Fear and suspicion of new technology is, for the most part, a healthy, natural response to a changing world. The amount of suspicion generated in response to a scientific or technological breakthrough though is often wholly independent from how dangerous the breakthrough is. This is why, in my lifetime, there have been about as large a panic about video games as there was about warplanes in my great grandfather’s. Popular history has a tendency to remember the sensible fears while forgetting the ones that turn out to be ridiculous. Case in point with today’s movie, everyone in the Western world knows that the start of the Cold War was riddled with fears of atomic annihilation, but who thinks about the hand wringing over new forms of rapid transportation?

The postwar period saw two great revolutions that transformed how Americans travel: Affordable air travel and the interstate high way system. The first was a product of the last war, in the process of building thousands of war-planes, Americans had gotten rather skilled at the process. The second was a product of the next, coming war. Eisenhower originally approved the national high way system in part for its ability to rapidly deploy troops in the event of an invasion. Make no mistake: Though these innovations are now regarded as annoying but considerably better than the alternative, they inspired a certain terror in the stodgier conservatives of the mid-50s. Case in point, our film today. The Fly takes these fears and dials them up past any reasonable point. Careless use of ever-accelerating modes of transportation in the film turns human beings into sub-human abominations!

We begin with an exceptionally gruesome scene for 1950s horror: a night watchman at an industrial plant discovers a body crushed beyond all recognition in a pneumatic press. Blood is splattered across the press, leaping out at the viewer’s eye in brilliant Technicolor. The remnants of the man are heaped alongside the machine in a broken, bloody pile. On the whole, there will be very little violence in The Fly, making this scene all the more striking and horrible. As soon as the watchman arrives he sees a woman flee from the scene, who he recognizes as Helene Delambre, the sister-in-law of the plant’s owner, Francois Delambre, and the wife of his brother Andre Delambre, its chief scientist. The watchman phones Francois at once, who calls a police inspector he’s acquainted with to ensure that his sister-in-law gets the best treatment his social standing can provide.

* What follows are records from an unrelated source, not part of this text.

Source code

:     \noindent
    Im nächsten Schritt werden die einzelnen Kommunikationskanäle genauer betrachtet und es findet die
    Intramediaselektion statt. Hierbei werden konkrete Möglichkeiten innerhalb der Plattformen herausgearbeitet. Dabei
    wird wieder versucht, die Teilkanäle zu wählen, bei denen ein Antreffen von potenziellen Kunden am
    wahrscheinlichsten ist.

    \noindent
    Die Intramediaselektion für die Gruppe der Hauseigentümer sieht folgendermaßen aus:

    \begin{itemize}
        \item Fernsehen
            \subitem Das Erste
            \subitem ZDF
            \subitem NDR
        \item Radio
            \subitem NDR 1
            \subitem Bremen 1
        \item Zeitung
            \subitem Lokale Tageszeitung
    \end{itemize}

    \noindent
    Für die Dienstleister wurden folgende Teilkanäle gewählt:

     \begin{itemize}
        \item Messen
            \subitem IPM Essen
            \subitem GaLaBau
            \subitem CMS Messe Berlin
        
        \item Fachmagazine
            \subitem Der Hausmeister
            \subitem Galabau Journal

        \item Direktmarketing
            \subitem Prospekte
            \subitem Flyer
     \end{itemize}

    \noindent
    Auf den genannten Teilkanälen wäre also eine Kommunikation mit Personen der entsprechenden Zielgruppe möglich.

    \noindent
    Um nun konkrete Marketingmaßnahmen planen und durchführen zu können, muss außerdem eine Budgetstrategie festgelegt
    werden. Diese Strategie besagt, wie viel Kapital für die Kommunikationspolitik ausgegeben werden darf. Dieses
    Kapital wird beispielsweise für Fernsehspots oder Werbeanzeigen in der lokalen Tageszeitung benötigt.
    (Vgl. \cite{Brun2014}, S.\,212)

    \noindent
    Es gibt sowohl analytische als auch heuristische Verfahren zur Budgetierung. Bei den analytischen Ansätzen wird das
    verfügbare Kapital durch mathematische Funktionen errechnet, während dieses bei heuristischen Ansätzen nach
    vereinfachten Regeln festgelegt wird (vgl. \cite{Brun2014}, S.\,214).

Inspector Charas, the chief investigator for the murder, quickly identifies the victim as Andre.

The crime is a baffling one. The pneumatic press is a painfully slow contraption, giving any potential victim ample time to slip away. So, there’s no way that this could be a simple homicide. However, the stroke count on the machine is set to two, and the watchman testifies to hearing the press come down twice. There’s no way it could be suicide because there is no way that the victim could have activated the machine a second time. Even supposing that the count was off, suicide still seems unlikely: If Andre wanted to kill himself why did he use such a clumsy method, and why did he involve his wife in the affair? Helene’s confession to the murder of her husband doesn’t clear anything up because she refuses to give any motive for the crime. The police place Helene under a sort of psychiatric house arrest, sending a nurse/gaoler to watch over her until their investigation is complete. The odd part is that Helene seems sane enough aside from the inexplicable murder of her husband, at least until her nurse tries to swat an ordinary housefly in her presence and triggers a major freak-out.

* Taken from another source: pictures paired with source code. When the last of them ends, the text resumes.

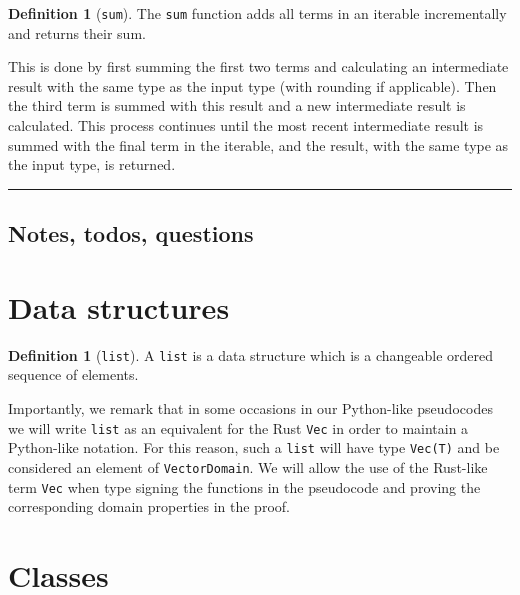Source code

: \documentclass[11pt,a4paper]{article}
\theoremstyle{definition}
\newtheorem{definition}[theorem]{Definition}
\newcommand{\horizline}{\noindent\rule{\textwidth}{1pt}}
\begin{document}
\begin{definition}[\texttt{sum}]
    The \texttt{sum} function adds all terms in an iterable incrementally and returns their sum.
    
    This is done by first summing the first two terms and calculating an intermediate result with the same type as the input type (with rounding if applicable). Then the third term is summed with this result and a new intermediate result is calculated. This process continues until the most recent intermediate result is summed with the final term in the iterable, and the result, with the same type as the input type, is returned.
\end{definition}

\horizline

\subsection{Notes, todos, questions}

\section{Data structures}

\begin{definition}[\texttt{list}]
    A \texttt{list} is a data structure which is a changeable ordered sequence of elements.
\end{definition}

Importantly, we remark that in some occasions in our Python-like pseudocodes we will write \texttt{list} as an equivalent for the Rust \texttt{Vec} in order to maintain a Python-like notation. For this reason, such a \texttt{list} will have type \texttt{Vec(T)} and be considered an element of \texttt{VectorDomain}. We will allow the use of the Rust-like term \texttt{Vec} when type signing the functions in the pseudocode and proving the corresponding domain properties in the proof.

\section{Classes}
\end{document}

Francois isn’t any more satisfied with Helene’s story than the police are. Since he’s looking after Helene and Andre’s son, Filipe, for the duration, he has access to information the police don’t. Filipe mentions that his mother was trying desperately to find a fly for a few days before Andre’s death. Not just any fly mind you, a peculiar looking one with a white head a single white leg. Figuring that this mysterious fly is somehow tied up in all the strange goings-on, Francois lies to Helene and tells her that he’s found it and is keeping it locked up in his desk drawer. Helene pleads with him to destroy the bug immediately, but Francois refuses to do anything until Helene has explained to him what is going on. Reluctantly Helene agrees, and the film washes out in what has to be the goofiest flashback blur I’ve seen outside a cartoon.

For weeks before his murder/suicide/whatever the hell it was that happened, Andre was toiling away in his basement laboratory on his latest invention: a teleporter. The machine works like a TV transmitter, breaking down a subject in one teleporter pod and reassembling them exactly, atom by atom, in the other. The development process was not without its road bumps; chief among them was the loss of the family cat after Andre made the ill-considered decision to use it as a guinea pig. Andre was obsessed with his work to a degree that bordered on unhealthy; he spent days on end alone in the lab often taking his meals down there. He seldom slept, and he found himself thinking about his work around the clock. In one memorable scene, the audience sees him scribbling calculations on a playbill while he and Helene are attending the ballet. All the same, his family life seems healthy enough. Francois reports to inspector Charas that Helene and Andre were very happy, and nothing in the flashback indicates any marital problems. It seems like Andre is inclined to work frantically on a project for a few weeks at a time and then return to lounging about in aristocratic leisure.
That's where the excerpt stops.